From the 27 markers on Idaho 55 and U.S. 95, between Boise and Pullman, Wash., I learned about battles and old highways and trappers; Nez Perce houses and legends; Lewis and Clark’s 1806 winter provisions; and the trestles and tunnels that made the railroads possible.
I learned something else: Not much learning going on these days. At White Bird grade, I was the only person stopped to see the marker and the Nez Perce National Historical Park interpretive resources (or take in its mesmerizing views). At the marker along the gorgeous Salmon River canyon near Riggins, I was alone. Ditto in Nez Perce, Craigmont, Lapwai and Camas Prairie. In fact, in two days of travel, totaling just more than 600 miles, I was the only person stopping to see any of the markers. A couple people stopped at the viewpoints above Lewiston, but they were enjoying the sweeping views, not the history lessons.
I was feeling superior, then I caught myself. The last time through, I was the guy ignoring the history. That brought me to another realization: We travelers are not just out of the habit of stopping, we’ve pretty much stopped thinking of our travels as opportunities to learn.
The routes we glide over at 65 and 80 mph were the paths and roads that indigenous and pioneer people traveled on foot, on horseback, on wagons. But we pass at such speed and at such remove that we have little time and few prompts to contemplate our common passage.
Not that long ago, a 600-mile cross-state trip was an event. On such excursions, stores, stations and various roadside attractions regularly coaxed us out of our cars. Automobiles needed water and fuel often. Gas stations and hilltop stops were havens for overheated cars and passengers. Stinker and Stuckey’s became destinations for travelers who had to stop every few hours for help or for comfort or for sanity.
Now? Heated seats warm our bums. DVDs and audio books absorb our attention. GPS tells us where to turn. We don’t need to get out of our cars to get refreshed, get entertained, get directions.
I am as guilty as the next: Travel is no longer an odyssey, it’s an obstacle. It’s an inconvenience, minimized by freeway speeds in capsules of comfort. Heck, you don’t even have to roll down the window to know the temperature outside — it’s right there on the dash, next to the GPS and the USB. I conceptualize my trips not in milestones, or even miles, but in minutes: The 215-mile trip to visit Mom in Pendleton is 200 minutes, give or take a coffee stop in Baker.

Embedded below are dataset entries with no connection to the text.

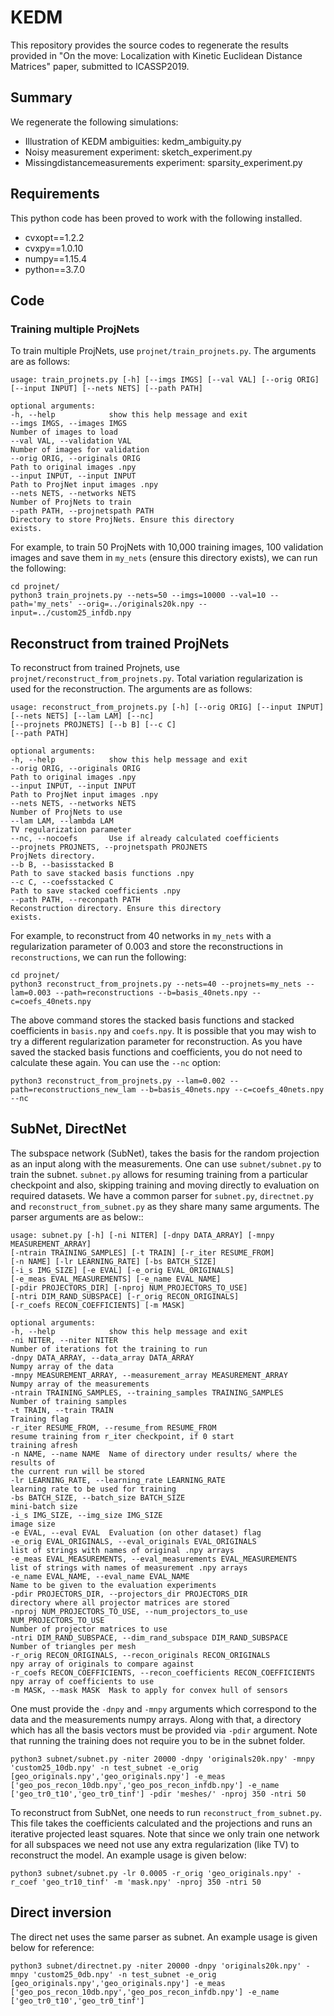 # KEDM

This repository provides the source codes to regenerate the results provided in "On the move: Localization with Kinetic Euclidean Distance Matrices" paper, submitted to ICASSP2019.

## Summary
We regenerate the following simulations:
- Illustration of KEDM ambiguities: kedm_ambiguity.py
- Noisy measurement experiment: sketch_experiment.py
- Missingdistancemeasurements experiment: sparsity_experiment.py

## Requirements
This python code has been proved to work with the following installed.
- cvxopt==1.2.2
- cvxpy==1.0.10
- numpy==1.15.4
- python==3.7.0

## Code

### Training multiple ProjNets
To train multiple ProjNets, use ```projnet/train_projnets.py```.
The arguments are as follows:
```console
usage: train_projnets.py [-h] [--imgs IMGS] [--val VAL] [--orig ORIG]
[--input INPUT] [--nets NETS] [--path PATH]

optional arguments:
-h, --help            show this help message and exit
--imgs IMGS, --images IMGS
Number of images to load
--val VAL, --validation VAL
Number of images for validation
--orig ORIG, --originals ORIG
Path to original images .npy
--input INPUT, --input INPUT
Path to ProjNet input images .npy
--nets NETS, --networks NETS
Number of ProjNets to train
--path PATH, --projnetspath PATH
Directory to store ProjNets. Ensure this directory
exists.

```

For example, to train 50 ProjNets with 10,000 training images, 100 validation images and save them in ```my_nets``` (ensure this directory exists), we can run the following:
``` console
cd projnet/
python3 train_projnets.py --nets=50 --imgs=10000 --val=10 --path='my_nets' --orig=../originals20k.npy --input=../custom25_infdb.npy
```

## Reconstruct from trained ProjNets
To reconstruct from trained Projnets, use ```projnet/reconstruct_from_projnets.py```. Total variation regularization is used for the reconstruction.
The arguments are as follows:
```console
usage: reconstruct_from_projnets.py [-h] [--orig ORIG] [--input INPUT]
[--nets NETS] [--lam LAM] [--nc]
[--projnets PROJNETS] [--b B] [--c C]
[--path PATH]

optional arguments:
-h, --help            show this help message and exit
--orig ORIG, --originals ORIG
Path to original images .npy
--input INPUT, --input INPUT
Path to ProjNet input images .npy
--nets NETS, --networks NETS
Number of ProjNets to use
--lam LAM, --lambda LAM
TV regularization parameter
--nc, --nocoefs       Use if already calculated coefficients
--projnets PROJNETS, --projnetspath PROJNETS
ProjNets directory.
--b B, --basisstacked B
Path to save stacked basis functions .npy
--c C, --coefsstacked C
Path to save stacked coefficients .npy
--path PATH, --reconpath PATH
Reconstruction directory. Ensure this directory
exists.
```

For example, to reconstruct from 40 networks in ```my_nets``` with a regularization parameter of 0.003 and store the reconstructions in ```reconstructions```, we can run the following:
```console
cd projnet/
python3 reconstruct_from_projnets.py --nets=40 --projnets=my_nets --lam=0.003 --path=reconstructions --b=basis_40nets.npy --c=coefs_40nets.npy
```

The above command stores the stacked basis functions and stacked coefficients in ```basis.npy``` and ```coefs.npy```.
It is possible that you may wish to try a different regularization parameter for reconstruction. 
As you have saved the stacked basis functions and coefficients, you do not need to calculate these again. You can use the ```--nc``` option:
```console
python3 reconstruct_from_projnets.py --lam=0.002 --path=reconstructions_new_lam --b=basis_40nets.npy --c=coefs_40nets.npy --nc
```
## SubNet, DirectNet

The subspace network (SubNet), takes the basis for the random projection as an input along with the measurements. One can use `subnet/subnet.py` to train the subnet. `subnet.py` allows for resuming training from a particular checkpoint and also, skipping training and moving directly to evaluation on required datasets. We have a common parser for `subnet.py`, `directnet.py` and `reconstruct_from_subnet.py` as they share many same arguments. The parser arguments are as below::

```console
usage: subnet.py [-h] [-ni NITER] [-dnpy DATA_ARRAY] [-mnpy MEASUREMENT_ARRAY]
[-ntrain TRAINING_SAMPLES] [-t TRAIN] [-r_iter RESUME_FROM]
[-n NAME] [-lr LEARNING_RATE] [-bs BATCH_SIZE]
[-i_s IMG_SIZE] [-e EVAL] [-e_orig EVAL_ORIGINALS]
[-e_meas EVAL_MEASUREMENTS] [-e_name EVAL_NAME]
[-pdir PROJECTORS_DIR] [-nproj NUM_PROJECTORS_TO_USE]
[-ntri DIM_RAND_SUBSPACE] [-r_orig RECON_ORIGINALS]
[-r_coefs RECON_COEFFICIENTS] [-m MASK]

optional arguments:
-h, --help            show this help message and exit
-ni NITER, --niter NITER
Number of iterations fot the training to run
-dnpy DATA_ARRAY, --data_array DATA_ARRAY
Numpy array of the data
-mnpy MEASUREMENT_ARRAY, --measurement_array MEASUREMENT_ARRAY
Numpy array of the measurements
-ntrain TRAINING_SAMPLES, --training_samples TRAINING_SAMPLES
Number of training samples
-t TRAIN, --train TRAIN
Training flag
-r_iter RESUME_FROM, --resume_from RESUME_FROM
resume training from r_iter checkpoint, if 0 start
training afresh
-n NAME, --name NAME  Name of directory under results/ where the results of
the current run will be stored
-lr LEARNING_RATE, --learning_rate LEARNING_RATE
learning rate to be used for training
-bs BATCH_SIZE, --batch_size BATCH_SIZE
mini-batch size
-i_s IMG_SIZE, --img_size IMG_SIZE
image size
-e EVAL, --eval EVAL  Evaluation (on other dataset) flag
-e_orig EVAL_ORIGINALS, --eval_originals EVAL_ORIGINALS
list of strings with names of original .npy arrays
-e_meas EVAL_MEASUREMENTS, --eval_measurements EVAL_MEASUREMENTS
list of strings with names of measurement .npy arrays
-e_name EVAL_NAME, --eval_name EVAL_NAME
Name to be given to the evaluation experiments
-pdir PROJECTORS_DIR, --projectors_dir PROJECTORS_DIR
directory where all projector matrices are stored
-nproj NUM_PROJECTORS_TO_USE, --num_projectors_to_use NUM_PROJECTORS_TO_USE
Number of projector matrices to use
-ntri DIM_RAND_SUBSPACE, --dim_rand_subspace DIM_RAND_SUBSPACE
Number of triangles per mesh
-r_orig RECON_ORIGINALS, --recon_originals RECON_ORIGINALS
npy array of originals to compare against
-r_coefs RECON_COEFFICIENTS, --recon_coefficients RECON_COEFFICIENTS
npy array of coefficients to use
-m MASK, --mask MASK  Mask to apply for convex hull of sensors

```

One must provide the `-dnpy` and `-mnpy` arguments which correspond to the data and the measurements numpy arrays. Along with that, a directory which has all the basis vectors must be provided via `-pdir` argument. Note that running the training does not require you to be in the subnet folder. 

```console
python3 subnet/subnet.py -niter 20000 -dnpy 'originals20k.npy' -mnpy 'custom25_10db.npy' -n test_subnet -e_orig [geo_originals.npy','geo_originals.npy'] -e_meas ['geo_pos_recon_10db.npy','geo_pos_recon_infdb.npy'] -e_name ['geo_tr0_t10','geo_tr0_tinf'] -pdir 'meshes/' -nproj 350 -ntri 50

```

To reconstruct from SubNet, one needs to run `reconstruct_from_subnet.py`. This file takes the coefficients calculated and the projections and runs an iterative projected least squares. Note that since we only train one network for all subspaces we need not use any extra regularization (like TV) to reconstruct the model. An example usage is given below:

```console
python3 subnet/subnet.py -lr 0.0005 -r_orig 'geo_originals.npy' -r_coef 'geo_tr10_tinf' -m 'mask.npy' -nproj 350 -ntri 50
```

## Direct inversion

The direct net uses the same parser as subnet. An example usage is given below for reference:

```console
python3 subnet/directnet.py -niter 20000 -dnpy 'originals20k.npy' -mnpy 'custom25_0db.npy' -n test_subnet -e_orig [geo_originals.npy','geo_originals.npy'] -e_meas ['geo_pos_recon_10db.npy','geo_pos_recon_infdb.npy'] -e_name ['geo_tr0_t10','geo_tr0_tinf']

```

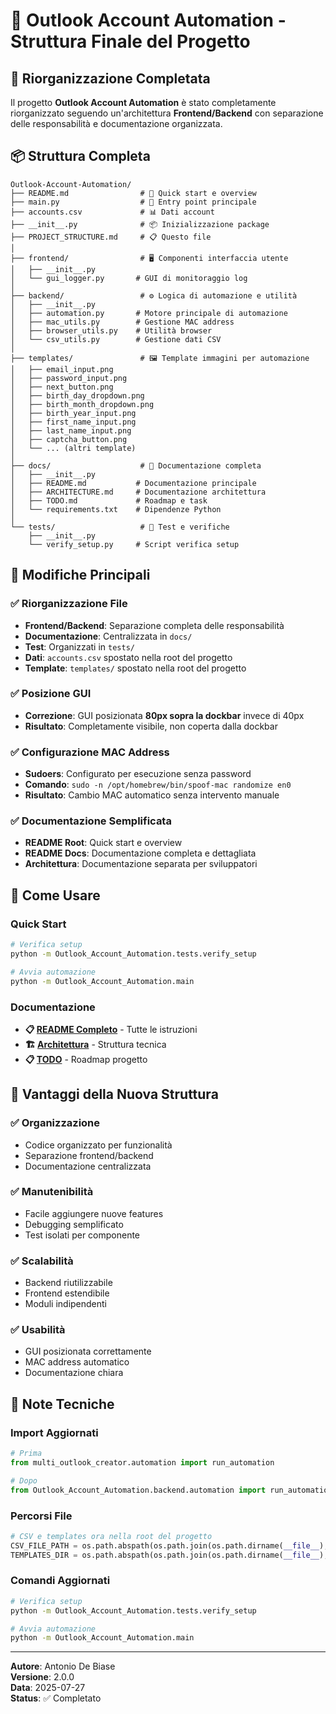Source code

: # 📁 Outlook Account Automation - Struttura Finale del Progetto

## 🎯 Riorganizzazione Completata

Il progetto **Outlook Account Automation** è stato completamente riorganizzato seguendo un'architettura **Frontend/Backend** con separazione delle responsabilità e documentazione organizzata.

## 📦 Struttura Completa

```
Outlook-Account-Automation/
├── README.md                # 🚀 Quick start e overview
├── main.py                  # 🎯 Entry point principale
├── accounts.csv             # 📊 Dati account
├── __init__.py              # 📦 Inizializzazione package
├── PROJECT_STRUCTURE.md     # 📋 Questo file
│
├── frontend/                # 🖥️ Componenti interfaccia utente
│   ├── __init__.py
│   └── gui_logger.py       # GUI di monitoraggio log
│
├── backend/                 # ⚙️ Logica di automazione e utilità
│   ├── __init__.py
│   ├── automation.py       # Motore principale di automazione
│   ├── mac_utils.py        # Gestione MAC address
│   ├── browser_utils.py    # Utilità browser
│   └── csv_utils.py        # Gestione dati CSV
│
├── templates/               # 🖼️ Template immagini per automazione
│   ├── email_input.png
│   ├── password_input.png
│   ├── next_button.png
│   ├── birth_day_dropdown.png
│   ├── birth_month_dropdown.png
│   ├── birth_year_input.png
│   ├── first_name_input.png
│   ├── last_name_input.png
│   ├── captcha_button.png
│   └── ... (altri template)
│
├── docs/                    # 📖 Documentazione completa
│   ├── __init__.py
│   ├── README.md           # Documentazione principale
│   ├── ARCHITECTURE.md     # Documentazione architettura
│   ├── TODO.md             # Roadmap e task
│   └── requirements.txt    # Dipendenze Python
│
└── tests/                   # 🧪 Test e verifiche
    ├── __init__.py
    └── verify_setup.py     # Script verifica setup
```

## 🔄 Modifiche Principali

### ✅ **Riorganizzazione File**
- **Frontend/Backend**: Separazione completa delle responsabilità
- **Documentazione**: Centralizzata in `docs/`
- **Test**: Organizzati in `tests/`
- **Dati**: `accounts.csv` spostato nella root del progetto
- **Template**: `templates/` spostato nella root del progetto

### ✅ **Posizione GUI**
- **Correzione**: GUI posizionata **80px sopra la dockbar** invece di 40px
- **Risultato**: Completamente visibile, non coperta dalla dockbar

### ✅ **Configurazione MAC Address**
- **Sudoers**: Configurato per esecuzione senza password
- **Comando**: `sudo -n /opt/homebrew/bin/spoof-mac randomize en0`
- **Risultato**: Cambio MAC automatico senza intervento manuale

### ✅ **Documentazione Semplificata**
- **README Root**: Quick start e overview
- **README Docs**: Documentazione completa e dettagliata
- **Architettura**: Documentazione separata per sviluppatori

## 🚀 Come Usare

### **Quick Start**
```bash
# Verifica setup
python -m Outlook_Account_Automation.tests.verify_setup

# Avvia automazione
python -m Outlook_Account_Automation.main
```

### **Documentazione**
- **📋 [README Completo](docs/README.md)** - Tutte le istruzioni
- **🏗️ [Architettura](docs/ARCHITECTURE.md)** - Struttura tecnica
- **📋 [TODO](docs/TODO.md)** - Roadmap progetto

## 🎯 Vantaggi della Nuova Struttura

### ✅ **Organizzazione**
- Codice organizzato per funzionalità
- Separazione frontend/backend
- Documentazione centralizzata

### ✅ **Manutenibilità**
- Facile aggiungere nuove features
- Debugging semplificato
- Test isolati per componente

### ✅ **Scalabilità**
- Backend riutilizzabile
- Frontend estendibile
- Moduli indipendenti

### ✅ **Usabilità**
- GUI posizionata correttamente
- MAC address automatico
- Documentazione chiara

## 📝 Note Tecniche

### **Import Aggiornati**
```python
# Prima
from multi_outlook_creator.automation import run_automation

# Dopo
from Outlook_Account_Automation.backend.automation import run_automation
```

### **Percorsi File**
```python
# CSV e templates ora nella root del progetto
CSV_FILE_PATH = os.path.abspath(os.path.join(os.path.dirname(__file__), '../accounts.csv'))
TEMPLATES_DIR = os.path.abspath(os.path.join(os.path.dirname(__file__), '../templates'))
```

### **Comandi Aggiornati**
```bash
# Verifica setup
python -m Outlook_Account_Automation.tests.verify_setup

# Avvia automazione
python -m Outlook_Account_Automation.main
```

---

**Autore**: Antonio De Biase  
**Versione**: 2.0.0  
**Data**: 2025-07-27  
**Status**: ✅ Completato 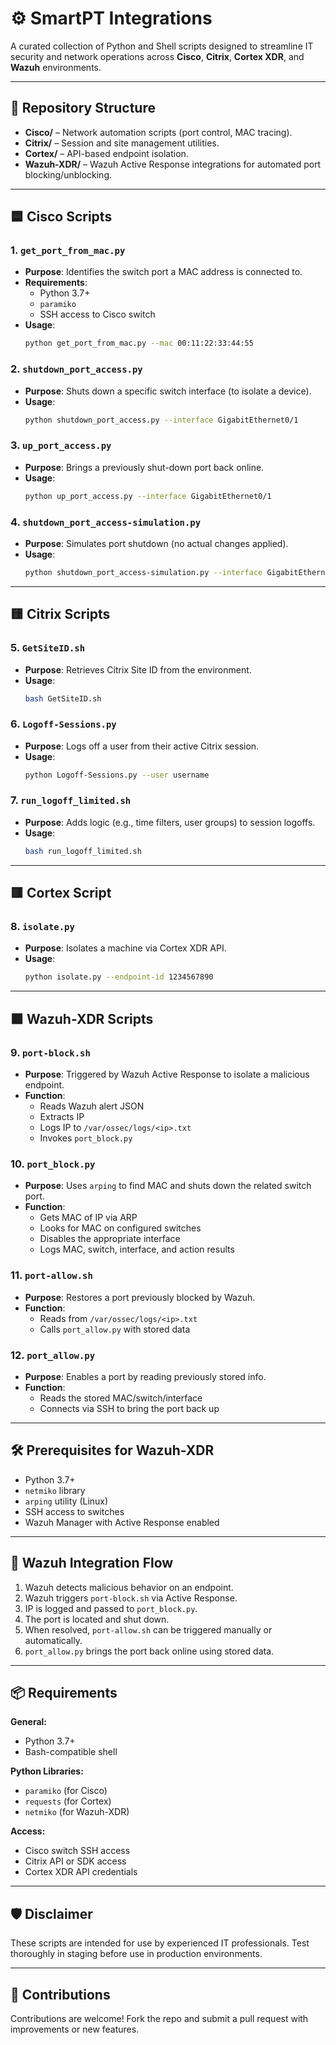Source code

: # ⚙️ SmartPT Integrations

A curated collection of Python and Shell scripts designed to streamline IT security and network operations across **Cisco**, **Citrix**, **Cortex XDR**, and **Wazuh** environments.

---

## 📁 Repository Structure

- **Cisco/** – Network automation scripts (port control, MAC tracing).
- **Citrix/** – Session and site management utilities.
- **Cortex/** – API-based endpoint isolation.
- **Wazuh-XDR/** – Wazuh Active Response integrations for automated port blocking/unblocking.

---

## 🟦 Cisco Scripts

### 1. `get_port_from_mac.py`
- **Purpose**: Identifies the switch port a MAC address is connected to.
- **Requirements**:
  - Python 3.7+
  - `paramiko`
  - SSH access to Cisco switch
- **Usage**:
  ```bash
  python get_port_from_mac.py --mac 00:11:22:33:44:55
  ```

### 2. `shutdown_port_access.py`
- **Purpose**: Shuts down a specific switch interface (to isolate a device).
- **Usage**:
  ```bash
  python shutdown_port_access.py --interface GigabitEthernet0/1
  ```

### 3. `up_port_access.py`
- **Purpose**: Brings a previously shut-down port back online.
- **Usage**:
  ```bash
  python up_port_access.py --interface GigabitEthernet0/1
  ```

### 4. `shutdown_port_access-simulation.py`
- **Purpose**: Simulates port shutdown (no actual changes applied).
- **Usage**:
  ```bash
  python shutdown_port_access-simulation.py --interface GigabitEthernet0/1
  ```

---

## 🟨 Citrix Scripts

### 5. `GetSiteID.sh`
- **Purpose**: Retrieves Citrix Site ID from the environment.
- **Usage**:
  ```bash
  bash GetSiteID.sh
  ```

### 6. `Logoff-Sessions.py`
- **Purpose**: Logs off a user from their active Citrix session.
- **Usage**:
  ```bash
  python Logoff-Sessions.py --user username
  ```

### 7. `run_logoff_limited.sh`
- **Purpose**: Adds logic (e.g., time filters, user groups) to session logoffs.
- **Usage**:
  ```bash
  bash run_logoff_limited.sh
  ```

---

## 🟥 Cortex Script

### 8. `isolate.py`
- **Purpose**: Isolates a machine via Cortex XDR API.
- **Usage**:
  ```bash
  python isolate.py --endpoint-id 1234567890
  ```

---

## 🟪 Wazuh-XDR Scripts

### 9. `port-block.sh`
- **Purpose**: Triggered by Wazuh Active Response to isolate a malicious endpoint.
- **Function**:
  - Reads Wazuh alert JSON
  - Extracts IP
  - Logs IP to `/var/ossec/logs/<ip>.txt`
  - Invokes `port_block.py`

### 10. `port_block.py`
- **Purpose**: Uses `arping` to find MAC and shuts down the related switch port.
- **Function**:
  - Gets MAC of IP via ARP
  - Looks for MAC on configured switches
  - Disables the appropriate interface
  - Logs MAC, switch, interface, and action results

### 11. `port-allow.sh`
- **Purpose**: Restores a port previously blocked by Wazuh.
- **Function**:
  - Reads from `/var/ossec/logs/<ip>.txt`
  - Calls `port_allow.py` with stored data

### 12. `port_allow.py`
- **Purpose**: Enables a port by reading previously stored info.
- **Function**:
  - Reads the stored MAC/switch/interface
  - Connects via SSH to bring the port back up

---

## 🛠️ Prerequisites for Wazuh-XDR

- Python 3.7+
- `netmiko` library
- `arping` utility (Linux)
- SSH access to switches
- Wazuh Manager with Active Response enabled

---

## 🚀 Wazuh Integration Flow

1. Wazuh detects malicious behavior on an endpoint.
2. Wazuh triggers `port-block.sh` via Active Response.
3. IP is logged and passed to `port_block.py`.
4. The port is located and shut down.
5. When resolved, `port-allow.sh` can be triggered manually or automatically.
6. `port_allow.py` brings the port back online using stored data.

---

## 📦 Requirements

**General:**
- Python 3.7+
- Bash-compatible shell

**Python Libraries:**
- `paramiko` (for Cisco)
- `requests` (for Cortex)
- `netmiko` (for Wazuh-XDR)

**Access:**
- Cisco switch SSH access
- Citrix API or SDK access
- Cortex XDR API credentials

---

## 🛡️ Disclaimer

These scripts are intended for use by experienced IT professionals. Test thoroughly in staging before use in production environments.

---

## 🤝 Contributions

Contributions are welcome! Fork the repo and submit a pull request with improvements or new features.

Judy and Merle helped remind me that not every trip has to be that way. Highway history is a good first step in reclaiming our road scholarship. Stopping at White Bird grade lets you really picture the task engineers faced in connecting south and north by road. Further north you can see the daunting forests and mountains that Lewis and Clark survived only with the aid of their original inhabitants. You can feel how mining reconfigured our very landscape at places like Yankee Fork dredge or the tailings outside Idaho City. Taking your feet off the gas and the brake and placing them in these places is a step to connecting to the depth of our history, a complexity that the markers can only hint at.
Stand there a little while and you realize something else: History is not just all around us. History is us.
What will a future Merle Wells say in 100 years about our leaders, our decisions, our battlegrounds? What did we do with our time and our opportunities? Did we build, or tear down? Will distant generations stand at future roadside markers and celebrate our stories, or shake their heads at us?
Whether it’s guilt, or curiosity, or eat-your-peas duty, stop at the next history marker. Get out, move around, breathe some fresh air. Stretch your muscles, and your mind. You’ll like it. You’ll be glad you interrupted your rush past history to reconnect to the stories of our state.